Arvind Narayanan said...

I agree with changing it to a gender neutral term, but other than that I don't see the problem. I simply see it as a gentle reminder of the fact that there's more to life than work. Many communities have self-deprecating jokes about having trouble finding partners. You're reading too much into it!

Anonymous said...

It's a sad affair that girl-friends are still treated as a commodity.

Anonymous said...

There are only two daughters on your home page! When will you correct that sad omission?

Michael Mitzenmacher said...

Aw, c'mon, Claire, I told you it was on the to-do list.... OK, OK, this weekend...

Anonymous said...

"a list about what *typical* corporate-research/programmer staff in this area do all day."

Mathematically or empirically, isn't the claim:

"Find time to find a girlfriend."

precise? I see your point about being sensitive, but I hope the speaker was not a pedantically precise data analyst. From your post, I understand the speaker (he, as it is revealed in the second paragraph) was not one of those.

Anonymous said...

I take it that you brought it up with Larry Summers too at Harvard when he spoke few years back. Or, do you not take it up with high profile folks?

The truth is that such statements do track facts. Undergrads in the US have full freedom to choose their major. Why is it that the gender mix in CS/EE is heavily biased against females, much more than the overall (entire) undergraduate class?

I am not going to try to explain why the above happens. But, given this fact, such statements make a lot of sense. In fact, they come out naturally in conversation due to social conditioning, not with any intention to bias against the girl gender.

Mark Knell said...

"reading too much into it"

I wonder. My daughter's just old enough to to be putting consecutive sentences together, and I'm repeatedly startled by how I bristle at gendered things I wouldn't have noticed before. I was never a bristling kind of guy. So I'd have to concede that it's possible.

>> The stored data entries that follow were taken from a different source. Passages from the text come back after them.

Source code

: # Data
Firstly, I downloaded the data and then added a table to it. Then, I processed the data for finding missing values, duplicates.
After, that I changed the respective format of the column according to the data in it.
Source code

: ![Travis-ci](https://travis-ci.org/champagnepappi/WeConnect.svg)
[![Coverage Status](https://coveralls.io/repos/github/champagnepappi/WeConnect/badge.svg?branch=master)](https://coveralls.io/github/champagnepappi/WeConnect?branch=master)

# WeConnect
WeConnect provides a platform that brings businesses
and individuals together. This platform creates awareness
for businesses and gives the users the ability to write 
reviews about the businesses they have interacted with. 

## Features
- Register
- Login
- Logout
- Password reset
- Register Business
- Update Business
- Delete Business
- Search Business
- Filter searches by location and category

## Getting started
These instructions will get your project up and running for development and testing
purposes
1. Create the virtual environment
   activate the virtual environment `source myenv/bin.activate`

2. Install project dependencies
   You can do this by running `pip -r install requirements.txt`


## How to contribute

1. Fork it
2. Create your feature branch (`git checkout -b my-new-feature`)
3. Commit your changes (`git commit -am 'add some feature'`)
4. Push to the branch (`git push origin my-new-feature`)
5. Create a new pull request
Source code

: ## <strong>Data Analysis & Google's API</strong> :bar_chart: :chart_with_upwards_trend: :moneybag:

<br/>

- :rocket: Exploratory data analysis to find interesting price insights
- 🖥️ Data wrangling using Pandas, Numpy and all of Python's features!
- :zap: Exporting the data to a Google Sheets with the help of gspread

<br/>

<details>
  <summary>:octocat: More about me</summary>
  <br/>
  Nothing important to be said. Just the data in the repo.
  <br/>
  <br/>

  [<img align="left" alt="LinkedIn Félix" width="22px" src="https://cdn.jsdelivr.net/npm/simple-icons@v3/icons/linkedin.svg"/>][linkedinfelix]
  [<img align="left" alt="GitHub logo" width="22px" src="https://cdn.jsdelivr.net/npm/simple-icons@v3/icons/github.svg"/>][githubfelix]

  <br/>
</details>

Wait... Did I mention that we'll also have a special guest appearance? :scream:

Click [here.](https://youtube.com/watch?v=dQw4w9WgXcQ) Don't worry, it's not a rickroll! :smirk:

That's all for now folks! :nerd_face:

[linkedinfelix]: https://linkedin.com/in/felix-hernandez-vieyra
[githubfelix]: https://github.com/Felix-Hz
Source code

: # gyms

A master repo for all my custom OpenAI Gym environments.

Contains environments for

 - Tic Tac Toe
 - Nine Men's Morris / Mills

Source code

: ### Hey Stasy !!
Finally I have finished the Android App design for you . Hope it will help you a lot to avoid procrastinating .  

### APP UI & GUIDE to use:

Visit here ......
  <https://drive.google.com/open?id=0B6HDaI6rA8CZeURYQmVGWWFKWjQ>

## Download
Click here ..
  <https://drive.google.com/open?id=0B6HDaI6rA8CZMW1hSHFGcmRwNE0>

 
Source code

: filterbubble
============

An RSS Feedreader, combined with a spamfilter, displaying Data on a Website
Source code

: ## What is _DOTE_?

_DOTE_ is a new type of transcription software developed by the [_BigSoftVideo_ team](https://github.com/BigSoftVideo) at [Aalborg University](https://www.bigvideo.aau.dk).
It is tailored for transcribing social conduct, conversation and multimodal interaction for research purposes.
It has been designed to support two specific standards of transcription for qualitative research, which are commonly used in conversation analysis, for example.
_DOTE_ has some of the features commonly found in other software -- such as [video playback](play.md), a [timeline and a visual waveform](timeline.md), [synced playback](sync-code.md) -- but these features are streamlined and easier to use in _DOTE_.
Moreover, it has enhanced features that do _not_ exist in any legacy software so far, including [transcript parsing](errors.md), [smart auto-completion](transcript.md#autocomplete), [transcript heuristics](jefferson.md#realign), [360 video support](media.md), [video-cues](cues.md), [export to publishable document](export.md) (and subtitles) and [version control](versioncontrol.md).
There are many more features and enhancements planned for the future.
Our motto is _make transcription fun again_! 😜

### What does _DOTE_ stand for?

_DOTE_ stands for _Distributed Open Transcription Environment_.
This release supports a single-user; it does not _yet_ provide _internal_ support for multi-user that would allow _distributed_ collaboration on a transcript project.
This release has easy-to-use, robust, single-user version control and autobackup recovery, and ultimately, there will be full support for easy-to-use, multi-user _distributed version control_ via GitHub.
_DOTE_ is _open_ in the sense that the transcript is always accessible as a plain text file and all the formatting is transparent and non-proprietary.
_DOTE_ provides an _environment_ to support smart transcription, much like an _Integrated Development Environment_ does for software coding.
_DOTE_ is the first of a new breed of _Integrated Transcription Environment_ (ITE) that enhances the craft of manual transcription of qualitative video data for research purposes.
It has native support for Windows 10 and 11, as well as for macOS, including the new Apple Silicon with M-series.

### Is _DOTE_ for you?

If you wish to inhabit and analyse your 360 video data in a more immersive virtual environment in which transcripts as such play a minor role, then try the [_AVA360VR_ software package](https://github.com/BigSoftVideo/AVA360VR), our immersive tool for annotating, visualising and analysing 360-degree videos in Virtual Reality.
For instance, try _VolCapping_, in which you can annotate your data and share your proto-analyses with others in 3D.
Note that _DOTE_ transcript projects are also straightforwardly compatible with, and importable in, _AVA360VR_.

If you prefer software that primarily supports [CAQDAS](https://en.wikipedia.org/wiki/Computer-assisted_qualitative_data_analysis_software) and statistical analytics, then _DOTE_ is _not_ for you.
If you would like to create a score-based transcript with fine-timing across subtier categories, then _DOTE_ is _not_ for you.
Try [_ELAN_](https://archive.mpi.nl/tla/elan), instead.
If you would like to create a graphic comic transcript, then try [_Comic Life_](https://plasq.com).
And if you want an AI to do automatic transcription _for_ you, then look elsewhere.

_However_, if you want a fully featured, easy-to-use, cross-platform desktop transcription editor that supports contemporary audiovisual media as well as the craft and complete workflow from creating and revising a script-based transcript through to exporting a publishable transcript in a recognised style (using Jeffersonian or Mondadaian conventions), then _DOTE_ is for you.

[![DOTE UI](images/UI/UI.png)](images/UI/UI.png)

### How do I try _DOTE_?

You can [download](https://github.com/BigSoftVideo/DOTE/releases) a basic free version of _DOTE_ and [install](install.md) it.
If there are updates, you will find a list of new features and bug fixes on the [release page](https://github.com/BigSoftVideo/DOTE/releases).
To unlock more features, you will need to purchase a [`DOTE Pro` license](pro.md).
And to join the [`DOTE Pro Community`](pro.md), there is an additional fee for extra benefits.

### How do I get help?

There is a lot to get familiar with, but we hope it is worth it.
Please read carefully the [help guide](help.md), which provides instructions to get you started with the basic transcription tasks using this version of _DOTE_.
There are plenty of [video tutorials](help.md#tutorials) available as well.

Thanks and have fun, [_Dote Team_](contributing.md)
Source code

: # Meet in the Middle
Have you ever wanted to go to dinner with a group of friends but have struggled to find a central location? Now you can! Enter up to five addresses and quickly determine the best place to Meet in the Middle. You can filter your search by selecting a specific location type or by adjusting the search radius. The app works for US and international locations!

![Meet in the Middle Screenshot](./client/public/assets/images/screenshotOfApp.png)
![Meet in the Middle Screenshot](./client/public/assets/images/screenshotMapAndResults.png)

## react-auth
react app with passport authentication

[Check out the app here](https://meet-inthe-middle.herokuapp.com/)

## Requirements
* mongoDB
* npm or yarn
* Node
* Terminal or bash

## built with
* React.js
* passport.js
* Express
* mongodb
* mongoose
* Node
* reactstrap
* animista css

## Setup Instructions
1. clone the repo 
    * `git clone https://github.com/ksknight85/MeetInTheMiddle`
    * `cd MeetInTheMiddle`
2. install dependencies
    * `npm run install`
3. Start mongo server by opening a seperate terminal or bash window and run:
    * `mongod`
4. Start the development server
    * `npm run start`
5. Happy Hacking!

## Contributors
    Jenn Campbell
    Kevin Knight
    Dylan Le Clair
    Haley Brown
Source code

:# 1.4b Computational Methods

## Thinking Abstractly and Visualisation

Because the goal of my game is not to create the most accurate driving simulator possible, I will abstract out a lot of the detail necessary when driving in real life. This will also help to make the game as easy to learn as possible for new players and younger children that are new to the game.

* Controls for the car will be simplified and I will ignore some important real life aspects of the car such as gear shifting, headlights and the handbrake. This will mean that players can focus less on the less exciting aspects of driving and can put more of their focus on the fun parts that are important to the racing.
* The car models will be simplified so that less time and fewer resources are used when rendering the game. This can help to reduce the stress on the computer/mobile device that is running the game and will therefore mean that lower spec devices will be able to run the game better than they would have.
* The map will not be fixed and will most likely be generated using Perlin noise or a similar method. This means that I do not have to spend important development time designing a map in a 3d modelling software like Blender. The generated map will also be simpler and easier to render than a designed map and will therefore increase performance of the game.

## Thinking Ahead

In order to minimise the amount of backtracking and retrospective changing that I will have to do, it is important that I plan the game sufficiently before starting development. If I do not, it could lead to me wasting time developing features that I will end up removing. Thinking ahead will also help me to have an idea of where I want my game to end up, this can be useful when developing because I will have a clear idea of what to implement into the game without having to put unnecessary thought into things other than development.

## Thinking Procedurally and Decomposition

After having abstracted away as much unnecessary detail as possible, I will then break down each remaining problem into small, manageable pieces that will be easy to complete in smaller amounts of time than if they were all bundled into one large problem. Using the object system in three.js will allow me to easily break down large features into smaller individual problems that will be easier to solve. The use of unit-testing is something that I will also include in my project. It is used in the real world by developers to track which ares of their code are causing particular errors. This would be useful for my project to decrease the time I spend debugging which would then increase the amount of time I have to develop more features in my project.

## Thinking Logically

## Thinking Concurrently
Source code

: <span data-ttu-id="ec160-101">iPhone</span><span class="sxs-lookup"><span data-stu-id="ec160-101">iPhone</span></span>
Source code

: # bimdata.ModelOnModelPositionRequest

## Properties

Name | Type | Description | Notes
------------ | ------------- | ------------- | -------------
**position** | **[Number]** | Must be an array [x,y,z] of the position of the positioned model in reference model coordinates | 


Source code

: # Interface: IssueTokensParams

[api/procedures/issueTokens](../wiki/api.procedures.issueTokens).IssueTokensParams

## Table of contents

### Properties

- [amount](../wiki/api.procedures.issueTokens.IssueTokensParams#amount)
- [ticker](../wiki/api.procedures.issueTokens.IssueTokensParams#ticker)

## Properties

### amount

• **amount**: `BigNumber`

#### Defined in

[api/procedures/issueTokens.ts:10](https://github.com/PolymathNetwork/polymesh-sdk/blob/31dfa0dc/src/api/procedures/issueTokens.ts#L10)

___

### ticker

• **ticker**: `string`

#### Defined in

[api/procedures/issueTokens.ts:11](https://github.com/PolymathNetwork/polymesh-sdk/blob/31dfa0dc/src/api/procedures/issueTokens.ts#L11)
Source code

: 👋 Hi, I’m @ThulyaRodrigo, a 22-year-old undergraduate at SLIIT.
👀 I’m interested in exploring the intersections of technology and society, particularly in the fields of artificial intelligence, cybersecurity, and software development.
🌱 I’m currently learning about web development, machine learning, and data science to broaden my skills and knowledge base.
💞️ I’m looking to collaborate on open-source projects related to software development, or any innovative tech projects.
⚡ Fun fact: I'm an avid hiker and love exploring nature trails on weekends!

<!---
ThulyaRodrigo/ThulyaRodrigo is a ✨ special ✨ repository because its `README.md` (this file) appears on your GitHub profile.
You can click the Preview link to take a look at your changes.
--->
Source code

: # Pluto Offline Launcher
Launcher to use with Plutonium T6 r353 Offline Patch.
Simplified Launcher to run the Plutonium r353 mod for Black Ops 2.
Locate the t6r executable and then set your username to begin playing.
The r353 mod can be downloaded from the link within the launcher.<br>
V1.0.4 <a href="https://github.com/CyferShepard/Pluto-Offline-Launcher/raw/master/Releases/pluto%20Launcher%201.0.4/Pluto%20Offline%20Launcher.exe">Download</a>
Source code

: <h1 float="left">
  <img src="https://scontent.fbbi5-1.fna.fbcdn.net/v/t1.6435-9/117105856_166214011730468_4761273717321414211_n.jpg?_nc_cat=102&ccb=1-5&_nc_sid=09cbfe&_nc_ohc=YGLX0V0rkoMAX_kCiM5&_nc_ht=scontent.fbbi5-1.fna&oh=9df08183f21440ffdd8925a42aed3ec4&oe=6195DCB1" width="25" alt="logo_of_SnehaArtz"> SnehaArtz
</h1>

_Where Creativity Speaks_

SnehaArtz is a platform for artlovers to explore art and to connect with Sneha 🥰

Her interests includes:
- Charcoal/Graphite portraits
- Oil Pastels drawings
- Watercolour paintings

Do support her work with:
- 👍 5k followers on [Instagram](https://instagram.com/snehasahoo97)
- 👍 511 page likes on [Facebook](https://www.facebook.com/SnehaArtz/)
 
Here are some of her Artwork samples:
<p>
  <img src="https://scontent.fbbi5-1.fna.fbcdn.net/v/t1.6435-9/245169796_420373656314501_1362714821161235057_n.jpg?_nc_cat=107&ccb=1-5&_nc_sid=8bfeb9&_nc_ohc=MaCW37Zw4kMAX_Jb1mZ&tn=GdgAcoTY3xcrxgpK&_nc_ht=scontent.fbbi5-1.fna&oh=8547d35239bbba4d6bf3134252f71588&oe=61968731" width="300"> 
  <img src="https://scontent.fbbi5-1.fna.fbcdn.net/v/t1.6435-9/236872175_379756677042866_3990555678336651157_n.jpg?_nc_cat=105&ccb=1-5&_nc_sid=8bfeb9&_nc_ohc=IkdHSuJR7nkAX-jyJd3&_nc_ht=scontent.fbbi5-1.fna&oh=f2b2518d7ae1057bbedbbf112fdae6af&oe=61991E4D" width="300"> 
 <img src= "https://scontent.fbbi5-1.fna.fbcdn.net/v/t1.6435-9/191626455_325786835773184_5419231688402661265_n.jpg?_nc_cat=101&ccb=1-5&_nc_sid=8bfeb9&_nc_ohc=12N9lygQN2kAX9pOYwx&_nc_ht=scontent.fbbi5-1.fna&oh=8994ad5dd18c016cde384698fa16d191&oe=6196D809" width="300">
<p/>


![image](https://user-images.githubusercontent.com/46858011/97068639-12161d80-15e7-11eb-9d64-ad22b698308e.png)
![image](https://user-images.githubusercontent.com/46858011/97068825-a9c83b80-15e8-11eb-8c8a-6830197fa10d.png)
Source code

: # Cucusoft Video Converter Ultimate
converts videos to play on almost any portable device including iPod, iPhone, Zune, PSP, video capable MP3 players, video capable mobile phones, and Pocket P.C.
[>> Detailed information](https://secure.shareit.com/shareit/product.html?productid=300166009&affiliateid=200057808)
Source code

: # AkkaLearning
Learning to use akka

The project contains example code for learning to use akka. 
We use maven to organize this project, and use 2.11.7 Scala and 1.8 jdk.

That being said, how much is "too much"? I also agree with MM that the profession (field) is on thin ice here, and that resolving the gender gap is the key issue--larger than making the world safe for lame jokes that grease an audience.

If over the next five years CS became known as hyperattentive gender police, AND the gender gap in enrollments closed, with women feeling welcomed and comfortable... I could live with that. I bet my daughter could, too.

David Andersen said...

I have all sorts of disagreement with the way it was phrased, but there's something in his statement that does ring true: the finding time part. "Find time to nurture your personal relationships" seems like an excellent bit of advice for any professional in a field that can eat up all of your time and energy, not just a computer scientist.

Jean said...

I am very happy you bring up such issues in your blog. Such "throwaway" comments are by far not the worst thing women experience in fields male-dominated fields such as CS.

I am mainly posting in response to MyUnbiasedView, whose view is, I am afraid, quite biased and perhaps the reason why women tend to stay away from CS/EE. I would like to link to my blog post about sexism I have faced personally. I also have a post on research on biases against women, and another post on how American society's anti-intellectual and anti-nerd culture prevents girls with exceptional talent from sticking with math.